傘を開いて市ヶ谷駅を出ようとすると、誰かが俺の肩を叩いた。
「先輩!」
そこには三好が、にっこり笑って立っていた。
「で、お前は何でここにいるわけ?」
「だって、先輩が、今日講習を受けるって言うから、私も一応受け直しておこうかなって」
「なんでだよ」
「先輩のエージェントを拝命したからには、昨日のトランペットとシャントレルとジロールくらいのお返しはしなくちゃと」
「キノコだけに
「うわー、オヤジギャグですね! あ、痛っ。
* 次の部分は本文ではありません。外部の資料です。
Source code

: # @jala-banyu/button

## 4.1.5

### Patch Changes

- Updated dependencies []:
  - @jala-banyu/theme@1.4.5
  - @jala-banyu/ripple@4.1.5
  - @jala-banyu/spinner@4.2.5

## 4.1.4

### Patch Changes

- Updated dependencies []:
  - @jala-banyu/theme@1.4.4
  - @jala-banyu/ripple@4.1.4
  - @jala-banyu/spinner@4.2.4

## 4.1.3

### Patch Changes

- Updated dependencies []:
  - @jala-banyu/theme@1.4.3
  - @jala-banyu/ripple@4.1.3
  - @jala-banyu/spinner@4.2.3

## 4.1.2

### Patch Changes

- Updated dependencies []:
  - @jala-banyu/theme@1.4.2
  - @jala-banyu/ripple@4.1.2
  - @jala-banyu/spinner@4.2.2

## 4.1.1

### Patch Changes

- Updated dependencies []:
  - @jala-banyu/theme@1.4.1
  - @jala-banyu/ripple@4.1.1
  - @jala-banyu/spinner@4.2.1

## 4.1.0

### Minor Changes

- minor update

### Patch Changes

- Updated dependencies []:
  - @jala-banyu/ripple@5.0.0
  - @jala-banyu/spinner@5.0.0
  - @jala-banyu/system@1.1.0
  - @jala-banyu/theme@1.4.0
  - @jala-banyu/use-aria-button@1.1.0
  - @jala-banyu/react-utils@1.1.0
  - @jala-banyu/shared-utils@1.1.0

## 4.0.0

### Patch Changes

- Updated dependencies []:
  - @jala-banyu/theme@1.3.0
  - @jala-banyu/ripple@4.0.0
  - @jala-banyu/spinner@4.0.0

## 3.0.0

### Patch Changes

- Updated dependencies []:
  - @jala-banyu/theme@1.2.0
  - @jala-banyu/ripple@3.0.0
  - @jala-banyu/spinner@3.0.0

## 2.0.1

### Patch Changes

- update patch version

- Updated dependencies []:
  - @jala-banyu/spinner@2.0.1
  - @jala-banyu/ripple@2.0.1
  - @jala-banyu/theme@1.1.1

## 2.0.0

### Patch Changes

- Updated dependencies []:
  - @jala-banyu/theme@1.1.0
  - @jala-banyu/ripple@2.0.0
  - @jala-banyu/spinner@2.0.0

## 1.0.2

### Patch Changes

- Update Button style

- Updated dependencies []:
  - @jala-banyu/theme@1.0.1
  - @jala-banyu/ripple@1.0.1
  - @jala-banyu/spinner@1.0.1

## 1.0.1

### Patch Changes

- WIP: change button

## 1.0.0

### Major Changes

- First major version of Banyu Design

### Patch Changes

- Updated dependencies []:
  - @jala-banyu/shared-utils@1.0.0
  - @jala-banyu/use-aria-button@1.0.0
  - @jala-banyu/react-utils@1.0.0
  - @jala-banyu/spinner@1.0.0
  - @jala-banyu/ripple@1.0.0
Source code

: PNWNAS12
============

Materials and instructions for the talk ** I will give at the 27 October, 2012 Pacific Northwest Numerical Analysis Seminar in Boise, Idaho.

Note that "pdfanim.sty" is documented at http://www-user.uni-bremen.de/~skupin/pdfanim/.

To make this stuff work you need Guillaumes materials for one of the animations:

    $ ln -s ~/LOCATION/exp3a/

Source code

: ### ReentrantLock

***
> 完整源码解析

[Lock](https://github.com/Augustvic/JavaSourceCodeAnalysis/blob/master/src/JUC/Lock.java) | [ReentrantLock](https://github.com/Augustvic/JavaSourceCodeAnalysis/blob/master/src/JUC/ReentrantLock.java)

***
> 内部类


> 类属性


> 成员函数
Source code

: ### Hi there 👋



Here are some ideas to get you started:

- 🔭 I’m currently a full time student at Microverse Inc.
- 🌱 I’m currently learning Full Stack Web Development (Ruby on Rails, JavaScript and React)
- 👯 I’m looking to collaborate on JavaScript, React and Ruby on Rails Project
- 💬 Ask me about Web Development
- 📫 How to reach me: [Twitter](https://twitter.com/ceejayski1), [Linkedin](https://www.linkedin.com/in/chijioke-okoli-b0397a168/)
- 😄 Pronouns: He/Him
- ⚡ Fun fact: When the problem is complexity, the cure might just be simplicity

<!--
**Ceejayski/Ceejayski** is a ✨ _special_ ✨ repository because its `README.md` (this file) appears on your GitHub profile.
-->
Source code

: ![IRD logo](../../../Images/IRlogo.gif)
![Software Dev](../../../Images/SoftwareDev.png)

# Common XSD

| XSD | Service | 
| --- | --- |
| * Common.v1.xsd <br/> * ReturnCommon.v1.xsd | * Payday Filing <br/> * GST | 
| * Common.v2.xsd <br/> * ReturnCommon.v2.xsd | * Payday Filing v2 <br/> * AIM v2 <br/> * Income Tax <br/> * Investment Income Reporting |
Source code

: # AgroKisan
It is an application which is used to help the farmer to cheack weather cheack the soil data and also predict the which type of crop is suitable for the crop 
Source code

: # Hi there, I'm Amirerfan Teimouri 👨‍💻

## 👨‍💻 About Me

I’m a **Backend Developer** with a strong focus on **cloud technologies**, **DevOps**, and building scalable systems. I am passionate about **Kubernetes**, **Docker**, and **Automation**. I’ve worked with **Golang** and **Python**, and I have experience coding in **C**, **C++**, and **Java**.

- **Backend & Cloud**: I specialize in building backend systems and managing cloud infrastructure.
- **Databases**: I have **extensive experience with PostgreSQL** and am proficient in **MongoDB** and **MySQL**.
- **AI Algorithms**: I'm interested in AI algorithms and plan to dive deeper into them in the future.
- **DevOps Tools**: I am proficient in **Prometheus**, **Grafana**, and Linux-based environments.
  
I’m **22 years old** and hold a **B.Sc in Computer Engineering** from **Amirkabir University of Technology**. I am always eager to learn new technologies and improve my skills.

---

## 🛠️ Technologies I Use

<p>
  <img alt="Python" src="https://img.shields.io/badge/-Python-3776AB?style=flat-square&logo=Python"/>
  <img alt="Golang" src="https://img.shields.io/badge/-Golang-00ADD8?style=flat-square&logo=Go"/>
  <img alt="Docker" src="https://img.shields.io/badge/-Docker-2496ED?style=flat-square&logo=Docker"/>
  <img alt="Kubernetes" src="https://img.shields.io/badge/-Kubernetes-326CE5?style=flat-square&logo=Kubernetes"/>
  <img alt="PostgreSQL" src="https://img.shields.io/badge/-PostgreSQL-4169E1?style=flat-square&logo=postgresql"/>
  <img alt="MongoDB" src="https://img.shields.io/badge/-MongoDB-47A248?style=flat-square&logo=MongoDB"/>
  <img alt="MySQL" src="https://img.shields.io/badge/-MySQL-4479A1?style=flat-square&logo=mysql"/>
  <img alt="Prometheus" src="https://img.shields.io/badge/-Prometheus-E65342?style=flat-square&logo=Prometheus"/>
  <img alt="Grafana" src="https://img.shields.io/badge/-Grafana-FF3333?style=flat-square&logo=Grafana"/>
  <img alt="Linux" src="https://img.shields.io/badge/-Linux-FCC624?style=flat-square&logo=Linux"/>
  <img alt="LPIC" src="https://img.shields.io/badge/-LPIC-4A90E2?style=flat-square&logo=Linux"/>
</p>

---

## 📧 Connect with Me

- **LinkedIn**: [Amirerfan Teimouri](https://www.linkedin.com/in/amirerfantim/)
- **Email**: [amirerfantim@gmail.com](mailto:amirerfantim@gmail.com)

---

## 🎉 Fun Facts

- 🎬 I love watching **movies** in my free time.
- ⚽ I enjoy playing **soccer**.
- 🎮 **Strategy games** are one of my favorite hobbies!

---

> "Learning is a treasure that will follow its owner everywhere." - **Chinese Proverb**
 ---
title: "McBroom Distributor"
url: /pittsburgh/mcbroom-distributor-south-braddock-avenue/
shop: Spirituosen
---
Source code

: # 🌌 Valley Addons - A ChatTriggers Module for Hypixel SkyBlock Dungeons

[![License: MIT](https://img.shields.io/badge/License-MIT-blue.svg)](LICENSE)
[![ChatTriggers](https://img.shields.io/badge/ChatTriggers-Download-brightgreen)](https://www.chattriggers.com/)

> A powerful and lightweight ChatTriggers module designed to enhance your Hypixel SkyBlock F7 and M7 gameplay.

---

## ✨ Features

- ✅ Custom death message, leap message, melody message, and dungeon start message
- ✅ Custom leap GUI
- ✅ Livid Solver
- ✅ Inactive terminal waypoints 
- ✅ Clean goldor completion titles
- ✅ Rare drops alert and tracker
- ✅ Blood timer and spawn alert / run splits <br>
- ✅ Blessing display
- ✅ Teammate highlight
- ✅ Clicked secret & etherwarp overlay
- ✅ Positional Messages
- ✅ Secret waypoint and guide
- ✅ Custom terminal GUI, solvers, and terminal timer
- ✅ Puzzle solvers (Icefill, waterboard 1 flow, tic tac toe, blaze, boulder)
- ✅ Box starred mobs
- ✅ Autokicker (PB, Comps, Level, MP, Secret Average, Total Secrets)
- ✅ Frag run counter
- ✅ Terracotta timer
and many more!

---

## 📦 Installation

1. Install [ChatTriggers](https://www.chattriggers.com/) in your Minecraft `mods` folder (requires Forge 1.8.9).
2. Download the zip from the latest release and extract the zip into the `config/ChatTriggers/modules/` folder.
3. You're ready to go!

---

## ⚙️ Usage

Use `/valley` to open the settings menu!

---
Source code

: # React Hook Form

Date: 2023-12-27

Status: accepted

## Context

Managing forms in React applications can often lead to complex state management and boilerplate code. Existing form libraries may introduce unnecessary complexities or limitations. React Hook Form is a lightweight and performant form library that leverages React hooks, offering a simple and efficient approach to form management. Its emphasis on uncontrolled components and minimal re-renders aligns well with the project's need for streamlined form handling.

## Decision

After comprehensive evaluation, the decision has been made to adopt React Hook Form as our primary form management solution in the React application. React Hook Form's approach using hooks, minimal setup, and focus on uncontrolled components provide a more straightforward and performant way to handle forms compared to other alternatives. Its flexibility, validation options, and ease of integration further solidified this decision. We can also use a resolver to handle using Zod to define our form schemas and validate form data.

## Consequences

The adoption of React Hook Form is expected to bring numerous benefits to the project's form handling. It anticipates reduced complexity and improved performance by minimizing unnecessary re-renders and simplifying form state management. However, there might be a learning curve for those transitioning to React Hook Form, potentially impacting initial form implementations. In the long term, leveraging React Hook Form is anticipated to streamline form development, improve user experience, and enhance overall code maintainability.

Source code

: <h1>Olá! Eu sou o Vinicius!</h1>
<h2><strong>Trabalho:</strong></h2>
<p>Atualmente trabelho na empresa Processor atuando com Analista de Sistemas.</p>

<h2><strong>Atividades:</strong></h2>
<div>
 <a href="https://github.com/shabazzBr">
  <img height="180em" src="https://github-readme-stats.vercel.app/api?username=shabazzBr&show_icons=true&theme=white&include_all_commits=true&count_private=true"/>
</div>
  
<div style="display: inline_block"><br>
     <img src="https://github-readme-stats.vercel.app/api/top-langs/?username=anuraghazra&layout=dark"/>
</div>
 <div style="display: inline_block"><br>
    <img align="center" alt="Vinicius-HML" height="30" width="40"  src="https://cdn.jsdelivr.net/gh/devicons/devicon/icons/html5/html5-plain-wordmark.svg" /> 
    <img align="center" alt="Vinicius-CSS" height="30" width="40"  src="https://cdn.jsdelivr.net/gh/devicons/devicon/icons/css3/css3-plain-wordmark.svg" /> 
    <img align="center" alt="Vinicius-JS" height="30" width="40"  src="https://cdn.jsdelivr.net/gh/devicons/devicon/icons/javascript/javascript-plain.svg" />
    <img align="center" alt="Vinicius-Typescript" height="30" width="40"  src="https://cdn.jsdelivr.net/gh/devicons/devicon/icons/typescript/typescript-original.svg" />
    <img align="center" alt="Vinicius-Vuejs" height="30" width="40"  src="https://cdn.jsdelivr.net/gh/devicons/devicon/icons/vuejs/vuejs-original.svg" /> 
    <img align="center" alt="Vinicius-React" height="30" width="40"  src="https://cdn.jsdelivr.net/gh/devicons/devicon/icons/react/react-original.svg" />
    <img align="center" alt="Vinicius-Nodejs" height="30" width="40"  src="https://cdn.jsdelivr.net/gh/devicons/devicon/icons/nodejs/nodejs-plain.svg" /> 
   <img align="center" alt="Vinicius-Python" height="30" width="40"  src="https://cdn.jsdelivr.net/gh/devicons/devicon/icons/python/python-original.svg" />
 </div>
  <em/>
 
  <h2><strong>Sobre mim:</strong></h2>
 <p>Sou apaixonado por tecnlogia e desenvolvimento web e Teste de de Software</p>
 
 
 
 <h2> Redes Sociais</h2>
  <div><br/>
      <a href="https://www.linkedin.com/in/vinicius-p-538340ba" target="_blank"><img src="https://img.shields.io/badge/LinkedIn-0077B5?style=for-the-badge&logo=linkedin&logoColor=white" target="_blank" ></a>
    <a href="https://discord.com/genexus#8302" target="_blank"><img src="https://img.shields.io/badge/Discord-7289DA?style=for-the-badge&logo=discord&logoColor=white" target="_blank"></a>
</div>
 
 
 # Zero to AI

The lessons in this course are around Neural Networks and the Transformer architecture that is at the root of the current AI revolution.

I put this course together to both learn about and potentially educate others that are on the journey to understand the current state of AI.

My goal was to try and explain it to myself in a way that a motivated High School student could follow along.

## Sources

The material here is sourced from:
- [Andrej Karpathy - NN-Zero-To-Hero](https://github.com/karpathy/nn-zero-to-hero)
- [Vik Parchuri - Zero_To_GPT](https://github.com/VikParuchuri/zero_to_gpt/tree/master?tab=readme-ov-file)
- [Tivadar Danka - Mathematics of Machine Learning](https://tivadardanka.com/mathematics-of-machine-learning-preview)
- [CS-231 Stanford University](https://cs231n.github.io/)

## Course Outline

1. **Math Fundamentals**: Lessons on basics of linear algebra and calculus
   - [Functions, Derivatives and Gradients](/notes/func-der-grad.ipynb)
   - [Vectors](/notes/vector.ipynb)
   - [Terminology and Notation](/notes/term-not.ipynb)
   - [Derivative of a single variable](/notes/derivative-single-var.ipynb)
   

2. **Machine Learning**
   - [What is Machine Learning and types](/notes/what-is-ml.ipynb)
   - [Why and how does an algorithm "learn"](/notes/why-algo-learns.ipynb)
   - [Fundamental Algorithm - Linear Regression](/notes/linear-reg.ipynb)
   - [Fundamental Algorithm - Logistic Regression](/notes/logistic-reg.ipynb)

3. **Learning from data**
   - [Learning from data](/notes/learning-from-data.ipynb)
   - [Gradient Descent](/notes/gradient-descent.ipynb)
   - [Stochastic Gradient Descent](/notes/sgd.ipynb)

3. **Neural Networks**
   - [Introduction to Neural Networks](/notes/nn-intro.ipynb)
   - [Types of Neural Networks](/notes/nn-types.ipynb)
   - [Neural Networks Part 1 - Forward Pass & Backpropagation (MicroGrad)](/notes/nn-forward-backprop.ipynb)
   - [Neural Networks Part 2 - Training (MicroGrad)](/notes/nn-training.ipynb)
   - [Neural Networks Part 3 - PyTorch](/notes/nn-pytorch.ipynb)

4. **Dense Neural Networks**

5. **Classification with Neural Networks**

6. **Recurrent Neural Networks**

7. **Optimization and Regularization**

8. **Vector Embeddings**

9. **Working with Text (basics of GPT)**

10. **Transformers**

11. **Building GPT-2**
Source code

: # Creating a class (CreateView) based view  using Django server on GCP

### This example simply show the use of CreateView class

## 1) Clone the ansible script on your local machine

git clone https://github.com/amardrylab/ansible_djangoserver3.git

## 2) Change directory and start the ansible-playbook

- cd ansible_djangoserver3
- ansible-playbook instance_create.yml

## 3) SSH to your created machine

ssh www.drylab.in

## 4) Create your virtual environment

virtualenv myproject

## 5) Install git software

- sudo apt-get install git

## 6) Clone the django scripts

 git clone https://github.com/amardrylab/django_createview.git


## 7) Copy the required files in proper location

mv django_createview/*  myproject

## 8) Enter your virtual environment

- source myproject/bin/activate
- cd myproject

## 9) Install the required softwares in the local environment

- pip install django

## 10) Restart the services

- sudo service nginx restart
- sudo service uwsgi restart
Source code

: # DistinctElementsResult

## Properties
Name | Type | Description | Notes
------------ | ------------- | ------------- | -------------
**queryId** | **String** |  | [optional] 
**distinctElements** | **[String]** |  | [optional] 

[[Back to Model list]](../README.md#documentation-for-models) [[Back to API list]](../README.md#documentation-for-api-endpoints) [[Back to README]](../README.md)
叩かないで下さいよー。じゃあメヒカリの分も頑張ります! ほくほくで美味しかったですよね。フレンチのシェフって、なんでみんなフライが巧いんですかね?」
「そう言えばそうだな。なんでだろ?」
なんてテキトーなことを言い合いながら市ヶ谷橋を渡って左折すると、遠目にJDA本部が見えてくる。
「いつみても変なビルですよね、あれ」
三好が、透明な傘ごしにJDAの本部を見上げながら、小首をかしげて失礼なことを言った。
JDAは、市ヶ谷にある自衛隊東京地方協力本部との連係を考えて、住友市ヶ谷ビルを買い上げて利用していた。いろいろとリフォームはされたらしいが、あの変な、もとへ、個性的な形はそのままなのだった。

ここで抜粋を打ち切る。